[MATERIALS PROVIDED Boundary: Start]

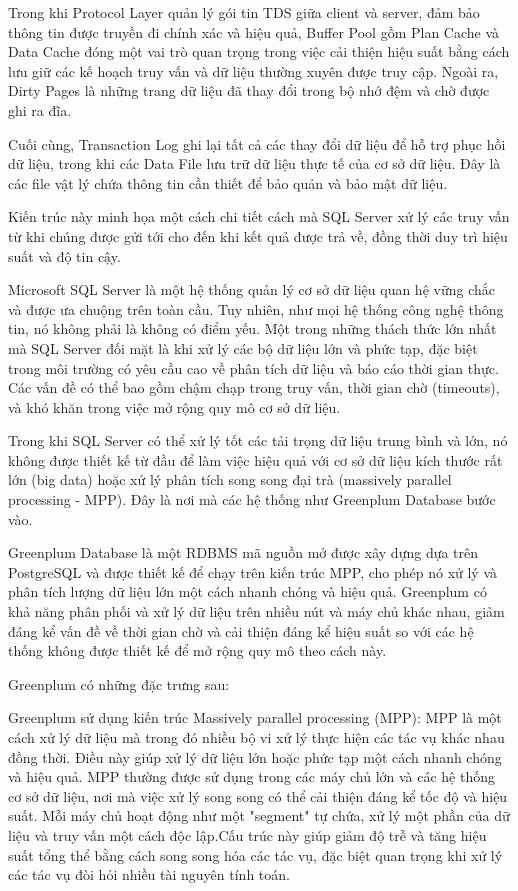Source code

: \documentclass{article}[14pt]
\begin{document}
{{Trong khi Protocol Layer quản lý gói tin TDS giữa client và server, đảm bảo thông tin được truyền đi chính xác và hiệu quả, Buffer Pool gồm Plan Cache và Data Cache đóng một vai trò quan trọng trong việc cải thiện hiệu suất bằng cách lưu giữ các kế hoạch truy vấn và dữ liệu thường xuyên được truy cập. Ngoài ra, Dirty Pages là những trang dữ liệu đã thay đổi trong bộ nhớ đệm và chờ được ghi ra đĩa.

Cuối cùng, Transaction Log ghi lại tất cả các thay đổi dữ liệu để hỗ trợ phục hồi dữ liệu, trong khi các Data File lưu trữ dữ liệu thực tế của cơ sở dữ liệu. Đây là các file vật lý chứa thông tin cần thiết để bảo quản và bảo mật dữ liệu.

Kiến trúc này minh họa một cách chi tiết cách mà SQL Server xử lý các truy vấn từ khi chúng được gửi tới cho đến khi kết quả được trả về, đồng thời duy trì hiệu suất và độ tin cậy.

Microsoft SQL Server là một hệ thống quản lý cơ sở dữ liệu quan hệ vững chắc và được ưa chuộng trên toàn cầu. Tuy nhiên, như mọi hệ thống công nghệ thông tin, nó không phải là không có điểm yếu. Một trong những thách thức lớn nhất mà SQL Server đối mặt là khi xử lý các bộ dữ liệu lớn và phức tạp, đặc biệt trong môi trường có yêu cầu cao về phân tích dữ liệu và báo cáo thời gian thực. Các vấn đề có thể bao gồm chậm chạp trong truy vấn, thời gian chờ (timeouts), và khó khăn trong việc mở rộng quy mô cơ sở dữ liệu.

Trong khi SQL Server có thể xử lý tốt các tải trọng dữ liệu trung bình và lớn, nó không được thiết kế từ đầu để làm việc hiệu quả với cơ sở dữ liệu kích thước rất lớn (big data) hoặc xử lý phân tích song song đại trà (massively parallel processing - MPP). Đây là nơi mà các hệ thống như Greenplum Database bước vào.

Greenplum Database là một RDBMS mã nguồn mở được xây dựng dựa trên PostgreSQL và được thiết kế để chạy trên kiến trúc MPP, cho phép nó xử lý và phân tích lượng dữ liệu lớn một cách nhanh chóng và hiệu quả. Greenplum có khả năng phân phối và xử lý dữ liệu trên nhiều nút và máy chủ khác nhau, giảm đáng kể vấn đề về thời gian chờ và cải thiện đáng kể hiệu suất so với các hệ thống không được thiết kế để mở rộng quy mô theo cách này.

Greenplum có những đặc trưng sau:

Greenplum sử dụng kiến trúc Massively parallel processing (MPP): MPP là một
cách xử lý dữ liệu mà trong đó nhiều bộ vi xử lý thực hiện các tác vụ
khác nhau đồng thời. Điều này giúp xử lý dữ liệu lớn hoặc phức tạp
một cách nhanh chóng và hiệu quả. MPP thường được sử dụng trong
các máy chủ lớn và các hệ thống cơ sở dữ liệu, nơi mà việc xử lý song
song có thể cải thiện đáng kể tốc độ và hiệu suất.
Mỗi máy chủ hoạt động như một "segment" tự chứa, xử lý một phần
của dữ liệu và truy vấn một cách độc lập.Cấu trúc này giúp giảm độ trễ và tăng hiệu suất tổng thể bằng cách
song song hóa các tác vụ, đặc biệt quan trọng khi xử lý các tác vụ đòi
hỏi nhiều tài nguyên tính toán.

}}
\end{document}
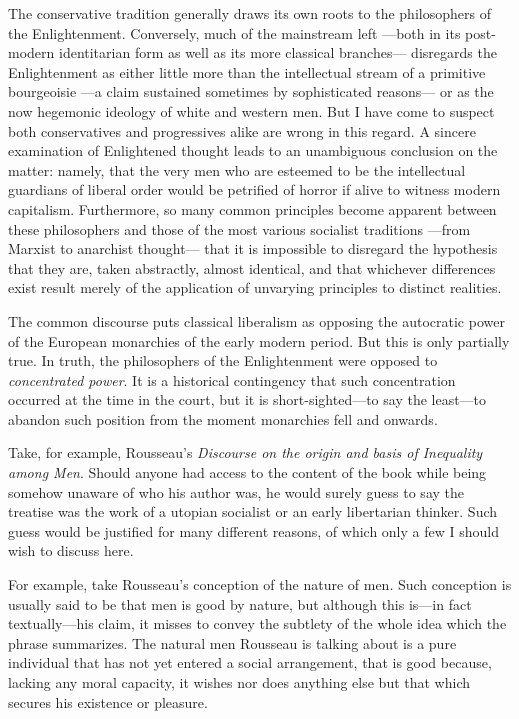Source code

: \documentclass[a4paper]{article}
\begin{document}
The conservative tradition generally draws its own roots to the philosophers of
the Enlightenment. Conversely, much of the mainstream left ---both in its
post-modern identitarian form as well as its more classical branches---
disregards the Enlightenment as either little more than the intellectual
stream of a primitive bourgeoisie ---a claim sustained sometimes by sophisticated
reasons--- or as the now hegemonic ideology of white and western men. But I have
come to suspect both conservatives and progressives alike are wrong in this
regard. A sincere examination of Enlightened thought leads to an unambiguous
conclusion on the matter: namely, that the very men who are esteemed to be the
intellectual guardians of liberal order would be petrified of horror if alive to
witness modern capitalism. Furthermore, so many common principles become apparent
between these philosophers and those of the most various socialist traditions
---from Marxist to anarchist thought--- that it is impossible to disregard the
hypothesis that they are, taken abstractly, almost identical, and that whichever
differences exist result merely of the application of unvarying principles to
distinct realities.

The common discourse puts classical liberalism as opposing the autocratic
power of the European monarchies of the early modern period. But this is only
partially true. In truth, the philosophers of the Enlightenment were opposed to
\textit{concentrated power}. It is a historical contingency that such
concentration occurred at the time in the court, but it is short-sighted---to
say the least---to abandon such position from the moment monarchies fell and
onwards.

Take, for example, Rousseau's \textit{Discourse on the origin and basis of
Inequality among Men}. Should anyone had access to the content of the book while
being somehow unaware of who his author was, he would surely guess to say the treatise
was the work of a utopian socialist or an early libertarian thinker. Such guess
would be justified for many different reasons, of which only a few I should wish
to discuss here. 

For example, take Rousseau's conception of the nature of men. Such conception is
usually said to be that men is good by nature, but although this is---in fact
textually---his claim, it misses to convey the subtlety of the whole
idea which the phrase summarizes. The natural men Rousseau is talking about is
a pure individual that has not yet entered a social arrangement, that is good
because, lacking any moral capacity, it wishes nor does anything else but that
which secures his existence or pleasure.






    
\end{document}
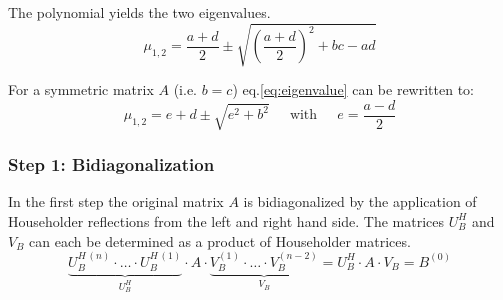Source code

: The polynomial yields the two eigenvalues.
\begin{equation}
\label{eq:eigenvalue}
\mu_{1,2} = \dfrac{a + d}{2} \pm \sqrt{\left(\dfrac{a + d}{2}\right)^2 + bc - ad}
\end{equation}

For a symmetric matrix $A$ (i.e. $b = c$) eq.\eqref{eq:eigenvalue} can
be rewritten to:
\begin{equation}
\label{eq:eigenvalue_sym}
\mu_{1,2} = e + d  \pm \sqrt{e^2 + b^2}
\;\;\;\; \textrm{ with } \;\;\;\;
e = \dfrac{a - d}{2}
\end{equation}

\subsubsection{Step 1: Bidiagonalization}

In the first step the original matrix $A$ is bidiagonalized by the
application of Householder reflections from the left and right hand
side.  The matrices $U_B^H$ and $V_B$ can each be determined as a
product of Householder matrices.
\begin{equation}
\underbrace{U_B^{H\,(n)}\cdot\ldots\cdot U_B^{H\,(1)}}_{U_B^H}\cdot A\cdot
\underbrace{V_B^{(1)}\cdot\ldots\cdot V_B^{(n-2)}}_{V_B}
= U_B^H\cdot A\cdot V_B = B^{(0)}
\end{equation}

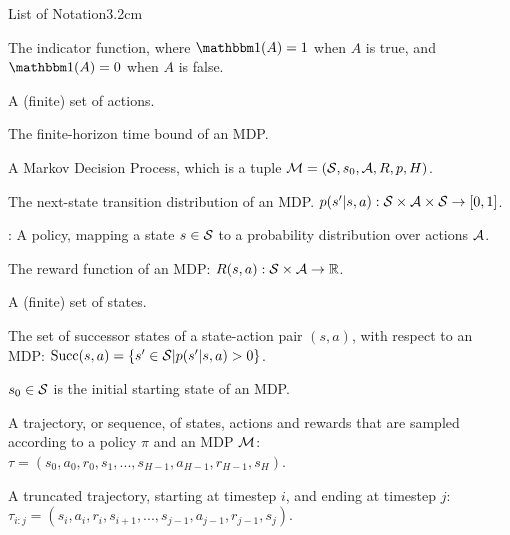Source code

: 
\begin{mclistof}{List of Notation}{3.2cm}


    \item[\Large\textbf{Global Notation}\hfill\hfill]
    \item[$\one$] 
        The indicator function, where $\one(A)=1$ when $A$ is true, and $\one(A)=0$ when $A$ is false. 
    \\
    \item[\Large\textbf{Markov Decision Processes (Section \ref{sec:2-1-mdps})}\hfill\hfill]
    \item[$\cl{A}$]
        A (finite) set of actions.
    \item[$H$]
        The finite-horizon time bound of an MDP.
    \item[$\cl{M}$]
        A Markov Decision Process, which is a tuple $\mathcal{M}=(\mathcal{S},s_0,\mathcal{A},R,p,H)$.
    \item[$p$] 
        The next-state transition distribution of an MDP.  $p(s' | s,a) : \mathcal{S} \times \mathcal{A} \times \mathcal{S} \rightarrow [0,1]$.
    \item[$\pi$]:
        A policy, mapping a state $s\in\mathcal{S}$ to a probability distribution over actions $\cl{A}$.
    \item[$R$] 
        The reward function of an MDP: $R(s,a) : \mathcal{S}\times \mathcal{A}\rightarrow \mathbb{R}$.
    \item[$\cl{S}$]
        A (finite) set of states.
    \item[$\suc(s,a)$]
        The set of successor states of a state-action pair $(s,a)$, with respect to an MDP: ${\textnormal{Succ}(s,a)}=\{s'\in\mathcal{S}|p(s'|s,a)>0\}$.
    \item[$s_0$]
        $s_0\in\mathcal{S}$ is the initial starting state of an MDP.
    \item[$\tau$]
        A trajectory, or sequence, of states, actions and rewards that are sampled according to a policy $\pi$ and an MDP $\cl{M}$: $\tau = (s_0, a_0, r_0, s_1, ..., s_{H-1}, a_{H-1}, r_{H-1}, s_H)$.
    \item[$\tau_{i:j}$]
        A truncated trajectory, starting at timestep $i$, and ending at timestep $j$: $\tau_{i:j} = (s_i, a_i, r_i, s_{i+1}, ..., s_{j-1}, a_{j-1}, r_{j-1}, s_j)$. 
    \\

\end{mclistof}
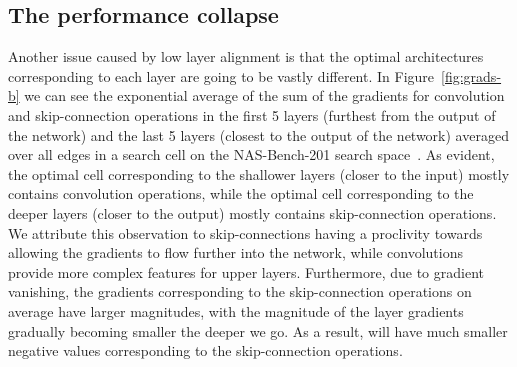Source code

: \documentclass{article} \usepackage{fancyhdr, iclr2023_conference, times}
\newcommand{\lambdafn}{layer alignment\xspace}
\begin{document}
\subsection{The performance collapse}
\par Another issue caused by low \lambdafn is that the optimal architectures corresponding to each layer are going to be vastly different. In Figure~\ref{fig:grads-b} we can see the exponential average of the sum of the gradients for convolution and skip-connection operations in the first 5 layers (furthest from the output of the network) and the last 5 layers (closest to the output of the network) averaged over all edges in a search cell on the NAS-Bench-201 search space~\citep{DBLP:conf/iclr/Dong020}. As evident, the optimal cell corresponding to the shallower layers (closer to the input) mostly contains convolution operations, while the optimal cell corresponding to the deeper layers (closer to the output) mostly contains skip-connection operations. We attribute this observation to skip-connections having a proclivity towards allowing the gradients to flow further into the network, while convolutions provide more complex features for upper layers. Furthermore, due to gradient vanishing, the gradients corresponding to the skip-connection operations on average have larger magnitudes, with the magnitude of the layer gradients gradually becoming smaller the deeper we go. As a result,  will have much smaller negative values corresponding to the skip-connection operations.
\end{document}
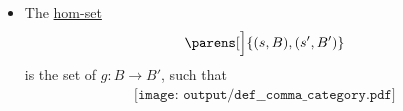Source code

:\begin{definition}
\begin{thmenum}
\begin{minipage}[t]{0.43\textwidth}
\begin{itemize}
        \item The \hyperref[def:category/morphisms]{hom-set}
        \begin{equation*}
          [X \downarrow G]\parens[\Big]{ (s, B), (s', B') }
        \end{equation*}
        is the set of \( g: B \to B' \), such that
        \begin{equation}\label{eq:def:comma_category/fixed/left}
          \begin{aligned}
            \texttt{[image: output/def\_\_comma\_category.pdf]}
          \end{aligned}
        \end{equation}
      \end{itemize}
    \end{minipage}
  \end{thmenum}
\end{definition}

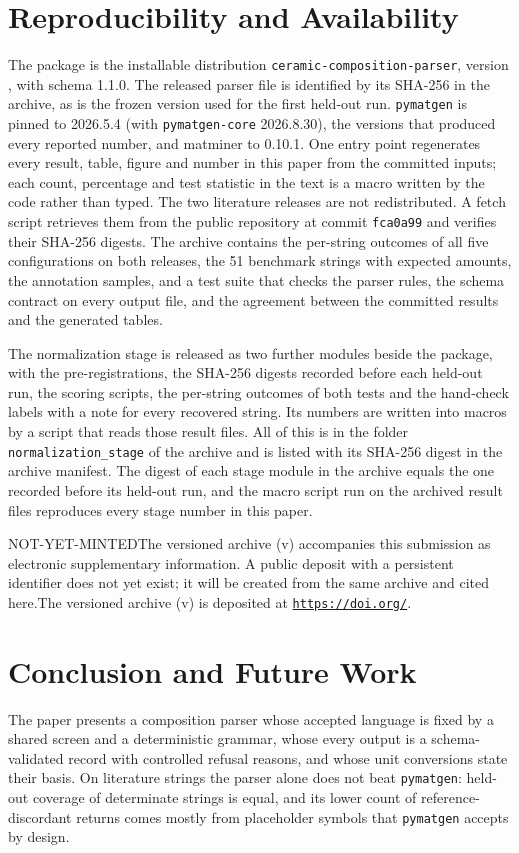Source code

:\documentclass[10pt,journal]{IEEEtran}
\newcommand{\pmg}{\texttt{pymatgen}\xspace}
\def\depositdoiPLACEHOLDER{NOT-YET-MINTED}
\newcommand{\depositis}[2]{\ifx\depositdoi\depositdoiPLACEHOLDER #1\else #2\fi}
\newcommand{\depositdoilink}{\href{https://doi.org/\depositdoi}{\texttt{https://doi.org/\depositdoi}}}
\begin{document}
\section{Reproducibility and Availability}
\label{sec:repro}
The package is the installable distribution \texttt{ceramic-composition-parser}, version \ParserVersion, with schema 1.1.0. The released parser file is identified by its SHA-256 in the archive, as is the frozen version used for the first held-out run. \pmg is pinned to 2026.5.4 (with \texttt{pymatgen-core} 2026.8.30), the versions that produced every reported number, and matminer to 0.10.1. One entry point regenerates every result, table, figure and number in this paper from the committed inputs; each count, percentage and test statistic in the text is a macro written by the code rather than typed. The two literature releases are not redistributed. A fetch script retrieves them from the public repository at commit \texttt{fca0a99} and verifies their SHA-256 digests. The archive contains the per-string outcomes of all five configurations on both releases, the 51 benchmark strings with expected amounts, the annotation samples, and a test suite that checks the parser rules, the schema contract on every output file, and the agreement between the committed results and the generated tables.

The normalization stage is released as two further modules beside the package, with the pre-registrations, the SHA-256 digests recorded before each held-out run, the scoring scripts, the per-string outcomes of both tests and the hand-check labels with a note for every recovered string. Its numbers are written into macros by a script that reads those result files. All of this is in the folder \texttt{normalization\_stage} of the archive and is listed with its SHA-256 digest in the archive manifest. The digest of each stage module in the archive equals the one recorded before its held-out run, and the macro script run on the archived result files reproduces every stage number in this paper.

\depositis{The versioned archive (v\ParserVersion) accompanies this submission as electronic supplementary information. A public deposit with a persistent identifier does not yet exist; it will be created from the same archive and cited here.}{The versioned archive (v\ParserVersion) is deposited at \depositdoilink.}

\section{Conclusion and Future Work}
\label{sec:conclusion}
The paper presents a composition parser whose accepted language is fixed by a shared screen and a deterministic grammar, whose every output is a schema-validated record with controlled refusal reasons, and whose unit conversions state their basis. On literature strings the parser alone does not beat \pmg: held-out coverage of determinate strings is equal, and its lower count of reference-discordant returns comes mostly from placeholder symbols that \pmg accepts by design.
\end{document}
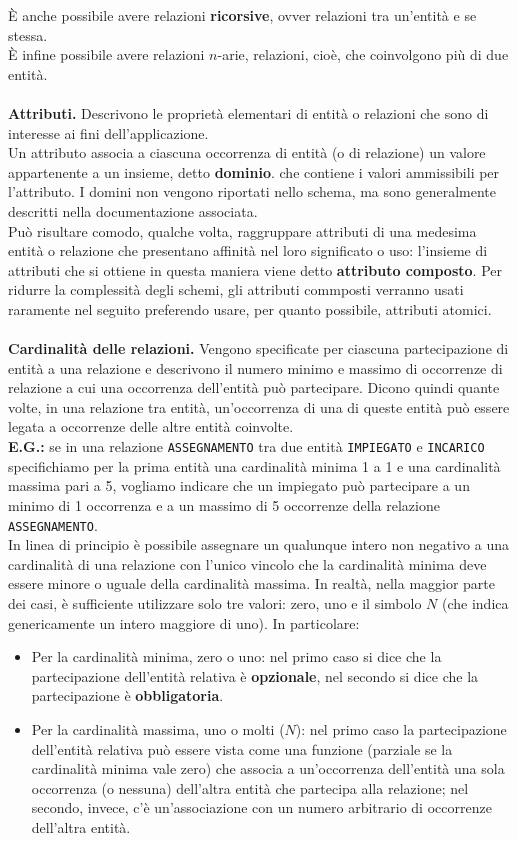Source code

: È anche possibile avere relazioni \textbf{ricorsive}, ovver relazioni tra un'entità e se stessa.\\
È infine possibile avere relazioni $n$-arie, relazioni, cioè, che coinvolgono più di due entità.\\\\
\textbf{Attributi.} Descrivono le proprietà elementari di entità o relazioni che sono di interesse ai fini dell'applicazione.\\
Un attributo associa a ciascuna occorrenza di entità (o di relazione) un valore appartenente a un insieme, detto \textbf{dominio}. che contiene i valori ammissibili per l'attributo. I domini non vengono riportati nello schema, ma sono generalmente descritti nella documentazione associata.\\
Può risultare comodo, qualche volta, raggruppare attributi di una medesima entità o relazione che presentano affinità nel loro significato o uso: l'insieme di attributi che si ottiene in questa maniera viene detto \textbf{attributo composto}. Per ridurre la complessità degli schemi, gli attributi commposti verranno usati raramente nel seguito preferendo usare, per quanto possibile, attributi atomici.\\\\
\textbf{Cardinalità delle relazioni.} Vengono specificate per ciascuna partecipazione di entità a una relazione e descrivono il numero minimo e massimo di occorrenze di relazione a cui una occorrenza dell'entità può partecipare. Dicono quindi quante volte, in una relazione tra entità, un'occorrenza di una di queste entità può essere legata a occorrenze delle altre entità coinvolte.\\
\textbf{E.G.:} se in una relazione \texttt{ASSEGNAMENTO} tra due entità \texttt{IMPIEGATO} e \texttt{INCARICO} specifichiamo per la prima entità una cardinalità minima 1 a 1 e una cardinalità massima pari a 5, vogliamo indicare che un impiegato può partecipare a un minimo di 1 occorrenza e a un massimo di 5 occorrenze della relazione \texttt{ASSEGNAMENTO}.\\
In linea di principio è possibile assegnare un qualunque intero non negativo a una cardinalità di una relazione con l'unico vincolo che la cardinalità minima deve essere minore o uguale della cardinalità massima. In realtà, nella maggior parte dei casi, è sufficiente utilizzare solo tre valori: zero, uno e il simbolo $N$ (che indica genericamente un intero maggiore di uno). In particolare:
    \begin{itemize}
        \item{Per la cardinalità minima, zero o uno: nel primo caso si dice che la partecipazione dell'entità relativa è \textbf{opzionale}, nel secondo si dice che la partecipazione è \textbf{obbligatoria}.}
        \item{Per la cardinalità massima, uno o molti ($N$): nel primo caso la partecipazione dell'entità relativa può essere vista come una funzione (parziale se la cardinalità minima vale zero) che associa a un'occorrenza dell'entità una sola occorrenza (o nessuna) dell'altra entità che partecipa alla relazione; nel secondo, invece, c'è un'associazione con un numero arbitrario di occorrenze dell'altra entità.}    
    \end{itemize}

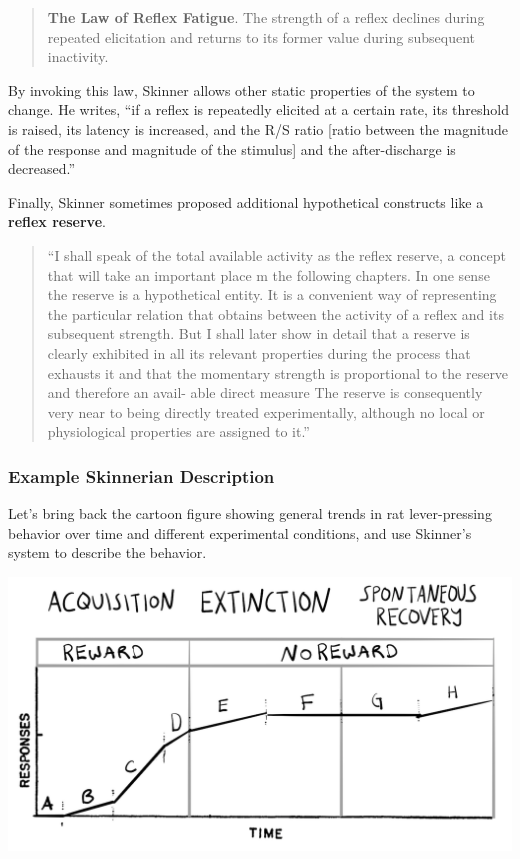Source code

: \documentclass[
  oneside,
  12pt]{crumpbook}
\begin{document}
\begin{quote}
\textbf{The Law of Reflex Fatigue}. The strength of a reflex declines during repeated elicitation and returns to its former value during subsequent inactivity.
\end{quote}

By invoking this law, Skinner allows other static properties of the system to change. He writes, ``if a reflex is repeatedly elicited at a certain rate, its threshold is raised, its latency is increased, and the R/S ratio {[}ratio between the magnitude of the response and magnitude of the stimulus{]} and the after-discharge is decreased.''

Finally, Skinner sometimes proposed additional hypothetical constructs like a \textbf{reflex reserve}.

\begin{quote}
``I shall speak of the total available activity as the reflex reserve, a concept that will take an important place m the following chapters. In one sense the reserve is a hypothetical entity. It is a convenient way of representing the particular relation that obtains between the activity of a reflex and its subsequent strength. But I shall later show in detail that a reserve is clearly exhibited in all its relevant properties during the process that exhausts it and that the momentary strength is proportional to the reserve and therefore an avail- able direct measure The reserve is consequently very near to being directly treated experimentally, although no local or physiological properties are assigned to it.''
\end{quote}

\hypertarget{example-skinnerian-description}{%
\subsubsection{Example Skinnerian Description}\label{example-skinnerian-description}}

Let's bring back the cartoon figure showing general trends in rat lever-pressing behavior over time and different experimental conditions, and use Skinner's system to describe the behavior.

\begin{center}\includegraphics[width=1\linewidth]{imgs/Skinner_description} \end{center}
\end{document}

[MATERIALS PROVIDED Boundary: End]

• _TASK TO COMPLETE_
Repeat exactly the lines of the listing above, from the one with "hypothesis that they" down to the one with "concentration occurred at"; both of those lines belong in the range.

• _SOLUTION_
hypothesis that they are, taken abstractly, almost identical, and that whichever
differences exist result merely of the application of unvarying principles to
distinct realities.

The common discourse puts classical liberalism as opposing the autocratic
power of the European monarchies of the early modern period. But this is only
partially true. In truth, the philosophers of the Enlightenment were opposed to
\textit{concentrated power}. It is a historical contingency that such
concentration occurred at the time in the court, but it is short-sighted---to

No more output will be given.